Henry Ford revolutionized the world in the 1920s by using an assembly line technique to produce cars that everyone could afford. His “Model T” prototype spawned a new era in which personal freedom and independence were expressed through the ownership and usage of an automobile. The Model T was simple in design and function by today’s standards; it neither accelerated nor braked quickly and did not handle very well. It had a permanent convertible-style top that offered no shelter from weather, and it did not have safety belts or other constraining devices. Shortly after its creation, Ford stated, “There is no need for further development in motorcars, for I have perfected the modern automobile.” Little did Ford realize that he had pioneered a machine that would undergo decades of technological safety revisions.

Years after the Model T was assembled, the seat belt was implemented in some cars as the only form of restraint. People were reluctant to use the belts at first, claiming that they were uncomfortable and restricted their movement. However, statistics have proven that seat belts are responsible for saving lives in automobile accidents. Most regions in the United States and many other countries now enforce mandatory safety belt laws.

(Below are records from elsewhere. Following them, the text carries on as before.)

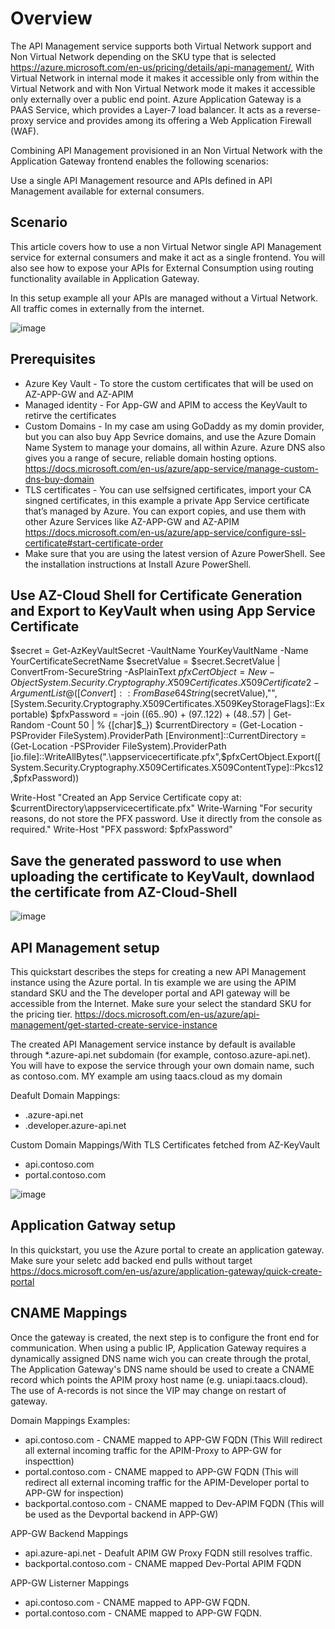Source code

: # Overview

The API Management service supports both Virtual Network support and Non Virtual Network depending on the SKU type that is selected https://azure.microsoft.com/en-us/pricing/details/api-management/, With Virtual Network in internal mode it makes it accessible only from within the Virtual Network and with Non Virtual Network mode it makes it accessible only externally over a public end point. Azure Application Gateway is a PAAS Service, which provides a Layer-7 load balancer. It acts as a reverse-proxy service and provides among its offering a Web Application Firewall (WAF).

Combining API Management provisioned in an Non Virtual Network with the Application Gateway frontend enables the following scenarios:

Use a single API Management resource and APIs defined in API Management available for external consumers.


## Scenario

This article covers how to use a non Virtual Networ single API Management service for external consumers and make it act as a single frontend. You will also see how to expose your APIs for External Consumption using routing functionality available in Application Gateway. 

In this setup example all your APIs are managed without a Virtual Network. All traffic comes in externally from the internet.

![image](https://user-images.githubusercontent.com/81341827/121389809-c49eb480-c91a-11eb-95ea-04a09fec2803.png)

## Prerequisites

- Azure Key Vault - To store the custom certificates that will be used on AZ-APP-GW and AZ-APIM
- Managed identity - For App-GW and APIM to access the KeyVault to retirve the certificates
- Custom Domains - In my case am using GoDaddy as my domin provider, but you can also buy App Sevrice domains, and use the Azure Domain Name    System to manage your domains, all within Azure. Azure DNS also gives you a range of secure, reliable domain hosting options. https://docs.microsoft.com/en-us/azure/app-service/manage-custom-dns-buy-domain
- TLS certificates - You can use selfsigned certificates, import your CA singned certificates, in this example a private App Service certificate that’s managed by Azure. You can export copies, and use them with other Azure Services like AZ-APP-GW and AZ-APIM https://docs.microsoft.com/en-us/azure/app-service/configure-ssl-certificate#start-certificate-order
- Make sure that you are using the latest version of Azure PowerShell. See the installation instructions at Install Azure PowerShell.

## Use AZ-Cloud Shell for Certificate Generation and Export to KeyVault when using App Service Certificate

$secret = Get-AzKeyVaultSecret -VaultName YourKeyVaultName  -Name YourCertificateSecretName
$secretValue = $secret.SecretValue | ConvertFrom-SecureString -AsPlainText
$pfxCertObject= New-Object System.Security.Cryptography.X509Certificates.X509Certificate2 -ArgumentList @([Convert]::FromBase64String($secretValue),"",[System.Security.Cryptography.X509Certificates.X509KeyStorageFlags]::Exportable)
$pfxPassword = -join ((65..90) + (97..122) + (48..57) | Get-Random -Count 50 | % {[char]$_})
$currentDirectory = (Get-Location -PSProvider FileSystem).ProviderPath
[Environment]::CurrentDirectory = (Get-Location -PSProvider FileSystem).ProviderPath
[io.file]::WriteAllBytes(".\appservicecertificate.pfx",$pfxCertObject.Export([System.Security.Cryptography.X509Certificates.X509ContentType]::Pkcs12,$pfxPassword))

Write-Host "Created an App Service Certificate copy at: $currentDirectory\appservicecertificate.pfx"
Write-Warning "For security reasons, do not store the PFX password. Use it directly from the console as required."
Write-Host "PFX password: $pfxPassword"

## Save the generated password to use when uploading the certificate to KeyVault, downlaod the certificate from AZ-Cloud-Shell
![image](https://user-images.githubusercontent.com/81341827/121402584-113cbc80-c928-11eb-99ef-c803ee5d8a86.png)

## API Management setup
This quickstart describes the steps for creating a new API Management instance using the Azure portal. In tis example we are using the APIM standard SKU and the The developer portal and API gateway will be accessible from the Internet. Make sure your select the standard SKU for the pricing tier. https://docs.microsoft.com/en-us/azure/api-management/get-started-create-service-instance

The created API Management service instance by default is available through *.azure-api.net subdomain (for example, contoso.azure-api.net). You will have to expose the service through your own domain name, such as contoso.com. MY example am using taacs.cloud as my domain

Deafult Domain Mappings:
  - <apim-service-name>.azure-api.net
  - <apim-service-name>.developer.azure-api.net
  
Custom Domain Mappings/With TLS Certificates fetched from AZ-KeyVault
  - api.contoso.com
  - portal.contoso.com
  
![image](https://user-images.githubusercontent.com/81341827/121406628-637fdc80-c92c-11eb-9013-ece32a25417c.png)

## Application Gatway setup
In this quickstart, you use the Azure portal to create an application gateway. Make sure your seletc add backed end pulls without target https://docs.microsoft.com/en-us/azure/application-gateway/quick-create-portal
  
## CNAME Mappings
  
Once the gateway is created, the next step is to configure the front end for communication. When using a public IP, Application Gateway requires a dynamically assigned DNS name wich you can create through the protal, The Application Gateway's DNS name should be used to create a CNAME record which points the APIM proxy host name (e.g. uniapi.taacs.cloud). The use of A-records is not since the VIP may change on restart of gateway.

Domain Mappings Examples:

- api.contoso.com - CNAME mapped to APP-GW FQDN (This Will redirect all external incoming traffic for the APIM-Proxy to APP-GW for inspecttion)
- portal.contoso.com - CNAME mapped to APP-GW FQDN (This will redirect all external incoming traffic for the APIM-Developer portal to APP-GW for inspection)
- backportal.contoso.com - CNAME mapped to Dev-APIM FQDN (This will be used as the Devportal backend in APP-GW)
 
APP-GW Backend Mappings
- api.azure-api.net - Deafult APIM GW Proxy FQDN still resolves traffic. 
- backportal.contoso.com - CNAME mapped Dev-Portal APIM FQDN

APP-GW Listerner Mappings
- api.contoso.com - CNAME mapped to APP-GW FQDN.
- portal.contoso.com - CNAME mapped to APP-GW FQDN.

Although airbags have never replaced seatbelts, they were designed to provide maximum safety when used in combination with seatbelts. It is important that they be used at the same time as safety belts because most airbags only work in front end collisions faster than 10 miles per hour. Regardless, airbag technology is currently undergoing innovative revisions and improvements at a phenomenal rate, while seatbelt design has remained stable throughout the years. This article will explore the historical development of airbags, explain the engineering behind the airbag’s deployment technology, and speculate on safety concerns and the future of airbags.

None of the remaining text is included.